Key issues are yet to be resolved — primarily (no surprise) about money. House and Senate bills (HB 6 and SB 11) are not yet ready for final votes.
But important understandings have been reached.
The highest hurdle so far has to do with the role private contractors will play in a revamped system. There was much concern earlier in the session that privatization would create incentives for these providers to keep kids trapped in the system to receive state financial subsidies.
Yet one of the greatest flaws of the current state-run system is that it is too big. Trying to find the right care for tens of thousands of kids across Texas and supervise the details of that care from Austin has put too many children at risk.
Gov. Greg Abbott reminded us in January that more than 100 children died last year in the Child Protective Services system.
The proposed solution is to divide the state into several regions and, over a period of years, turn supervision of child welfare cases in each region over to community nonprofits — a system referred to as “community-based care.”
ACH Child and Family Services has pioneered that concept in a seven-county area around Fort Worth under a 2014 state contract. ACH has built a much-improved system, recruiting foster homes and placing children in care, supervised by state caseworkers and the Department of Family and Protective Services.

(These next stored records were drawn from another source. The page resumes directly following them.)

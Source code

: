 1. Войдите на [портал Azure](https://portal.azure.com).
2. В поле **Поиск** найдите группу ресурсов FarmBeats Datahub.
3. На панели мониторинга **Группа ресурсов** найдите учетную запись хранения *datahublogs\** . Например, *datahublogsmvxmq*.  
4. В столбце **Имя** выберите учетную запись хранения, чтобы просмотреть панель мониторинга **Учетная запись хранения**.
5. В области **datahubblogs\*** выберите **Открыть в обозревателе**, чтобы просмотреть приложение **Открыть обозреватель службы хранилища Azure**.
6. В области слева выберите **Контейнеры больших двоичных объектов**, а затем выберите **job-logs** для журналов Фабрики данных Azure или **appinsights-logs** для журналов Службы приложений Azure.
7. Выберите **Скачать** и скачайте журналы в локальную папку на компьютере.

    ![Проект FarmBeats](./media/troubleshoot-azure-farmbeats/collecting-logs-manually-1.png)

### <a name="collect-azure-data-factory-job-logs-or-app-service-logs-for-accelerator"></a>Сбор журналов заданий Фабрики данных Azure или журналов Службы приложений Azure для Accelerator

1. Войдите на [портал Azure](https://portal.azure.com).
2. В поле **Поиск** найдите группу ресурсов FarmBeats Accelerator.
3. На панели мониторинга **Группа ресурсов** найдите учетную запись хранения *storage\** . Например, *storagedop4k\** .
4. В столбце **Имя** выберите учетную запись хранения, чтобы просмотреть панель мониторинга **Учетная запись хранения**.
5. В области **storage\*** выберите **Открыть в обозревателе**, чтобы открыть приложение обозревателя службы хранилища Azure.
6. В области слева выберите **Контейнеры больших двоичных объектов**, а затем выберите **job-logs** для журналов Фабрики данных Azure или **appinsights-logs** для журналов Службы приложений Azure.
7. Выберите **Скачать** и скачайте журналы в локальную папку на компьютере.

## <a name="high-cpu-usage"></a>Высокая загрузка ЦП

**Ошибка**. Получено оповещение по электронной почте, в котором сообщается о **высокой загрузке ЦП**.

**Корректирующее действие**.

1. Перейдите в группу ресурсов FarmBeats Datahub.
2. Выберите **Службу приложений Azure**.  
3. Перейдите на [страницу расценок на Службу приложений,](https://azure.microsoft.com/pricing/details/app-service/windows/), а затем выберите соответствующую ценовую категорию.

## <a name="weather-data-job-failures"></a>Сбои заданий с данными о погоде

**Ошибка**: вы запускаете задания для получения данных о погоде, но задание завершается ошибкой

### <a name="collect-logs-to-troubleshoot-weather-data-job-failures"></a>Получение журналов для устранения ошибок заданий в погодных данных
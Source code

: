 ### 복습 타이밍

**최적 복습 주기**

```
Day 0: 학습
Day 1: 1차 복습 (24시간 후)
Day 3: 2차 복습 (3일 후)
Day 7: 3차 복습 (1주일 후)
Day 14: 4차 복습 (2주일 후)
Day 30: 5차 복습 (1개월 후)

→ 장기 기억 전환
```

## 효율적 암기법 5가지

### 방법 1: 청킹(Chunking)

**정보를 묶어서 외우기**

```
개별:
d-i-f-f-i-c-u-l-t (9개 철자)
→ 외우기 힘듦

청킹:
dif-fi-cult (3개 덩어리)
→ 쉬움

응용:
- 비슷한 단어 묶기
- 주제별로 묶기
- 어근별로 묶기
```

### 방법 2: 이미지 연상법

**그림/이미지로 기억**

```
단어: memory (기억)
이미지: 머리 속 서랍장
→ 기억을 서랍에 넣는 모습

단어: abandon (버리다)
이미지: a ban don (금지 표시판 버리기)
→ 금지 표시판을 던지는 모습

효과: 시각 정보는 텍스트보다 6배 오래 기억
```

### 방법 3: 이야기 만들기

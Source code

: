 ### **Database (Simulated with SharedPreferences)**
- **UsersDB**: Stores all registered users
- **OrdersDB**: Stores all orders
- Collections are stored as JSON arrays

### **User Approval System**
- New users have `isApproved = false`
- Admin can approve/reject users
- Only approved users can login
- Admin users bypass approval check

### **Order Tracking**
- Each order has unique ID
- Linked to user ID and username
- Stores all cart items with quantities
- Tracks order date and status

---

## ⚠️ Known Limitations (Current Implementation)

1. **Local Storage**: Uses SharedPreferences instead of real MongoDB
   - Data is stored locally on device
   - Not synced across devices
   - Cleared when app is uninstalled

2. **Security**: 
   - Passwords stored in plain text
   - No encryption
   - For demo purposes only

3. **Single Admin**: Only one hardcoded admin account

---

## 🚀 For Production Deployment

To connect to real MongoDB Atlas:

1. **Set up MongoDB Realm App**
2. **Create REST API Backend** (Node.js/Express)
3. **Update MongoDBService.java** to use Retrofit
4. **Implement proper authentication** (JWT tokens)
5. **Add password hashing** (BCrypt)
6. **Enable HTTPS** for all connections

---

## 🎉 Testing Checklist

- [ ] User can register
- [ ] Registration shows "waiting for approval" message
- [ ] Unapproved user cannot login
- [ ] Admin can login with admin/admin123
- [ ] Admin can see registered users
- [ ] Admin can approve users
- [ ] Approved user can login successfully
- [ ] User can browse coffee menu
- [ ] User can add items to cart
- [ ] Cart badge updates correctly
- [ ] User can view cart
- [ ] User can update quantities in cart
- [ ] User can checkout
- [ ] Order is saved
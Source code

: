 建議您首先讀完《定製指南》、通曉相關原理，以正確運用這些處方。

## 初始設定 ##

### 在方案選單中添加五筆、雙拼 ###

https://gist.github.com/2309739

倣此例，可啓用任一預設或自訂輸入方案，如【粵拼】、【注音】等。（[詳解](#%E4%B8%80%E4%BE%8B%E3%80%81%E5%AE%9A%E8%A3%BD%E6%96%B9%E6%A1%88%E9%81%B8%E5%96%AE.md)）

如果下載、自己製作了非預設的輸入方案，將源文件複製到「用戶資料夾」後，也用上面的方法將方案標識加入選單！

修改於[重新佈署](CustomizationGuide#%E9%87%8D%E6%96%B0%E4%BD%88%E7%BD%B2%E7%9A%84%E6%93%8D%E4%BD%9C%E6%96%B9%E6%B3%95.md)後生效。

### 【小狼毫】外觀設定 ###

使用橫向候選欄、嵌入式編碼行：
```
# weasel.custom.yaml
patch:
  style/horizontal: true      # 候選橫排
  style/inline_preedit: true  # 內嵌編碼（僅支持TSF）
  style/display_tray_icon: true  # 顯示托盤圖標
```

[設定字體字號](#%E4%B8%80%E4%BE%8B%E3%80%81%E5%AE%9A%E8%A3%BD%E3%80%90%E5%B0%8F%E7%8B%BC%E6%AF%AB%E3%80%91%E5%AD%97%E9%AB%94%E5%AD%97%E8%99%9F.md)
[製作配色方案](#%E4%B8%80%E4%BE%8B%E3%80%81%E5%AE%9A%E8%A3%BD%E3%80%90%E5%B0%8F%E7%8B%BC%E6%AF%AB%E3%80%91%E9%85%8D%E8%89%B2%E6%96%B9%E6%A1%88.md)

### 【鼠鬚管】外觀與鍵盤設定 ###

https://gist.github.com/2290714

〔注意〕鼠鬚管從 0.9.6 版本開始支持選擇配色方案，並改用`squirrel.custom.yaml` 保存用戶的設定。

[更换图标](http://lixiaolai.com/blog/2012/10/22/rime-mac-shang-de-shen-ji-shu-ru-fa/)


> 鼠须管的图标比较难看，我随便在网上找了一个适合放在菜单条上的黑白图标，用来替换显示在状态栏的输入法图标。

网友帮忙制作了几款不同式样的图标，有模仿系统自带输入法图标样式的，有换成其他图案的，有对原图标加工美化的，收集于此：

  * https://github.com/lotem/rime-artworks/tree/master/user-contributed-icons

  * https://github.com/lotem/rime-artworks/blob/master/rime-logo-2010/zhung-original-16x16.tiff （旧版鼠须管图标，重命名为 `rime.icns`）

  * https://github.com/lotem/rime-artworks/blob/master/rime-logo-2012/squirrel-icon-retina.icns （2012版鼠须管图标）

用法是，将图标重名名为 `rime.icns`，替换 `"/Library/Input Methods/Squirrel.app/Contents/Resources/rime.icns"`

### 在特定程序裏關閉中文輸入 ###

The new system under consideration by lawmakers would put more case management responsibility in the hands of nonprofits like ACH, including working with the families of children under state care.
Just as in today’s system, courts would decide whether children are to be kept under state care or returned to their families. Some lawmakers want state caseworkers to supervise the community nonprofits on that decision, while others trust courts to act without that step.
If it helps avoid mistrust in the community-based model, keeping state caseworkers involved in that key custody step seems like a good choice.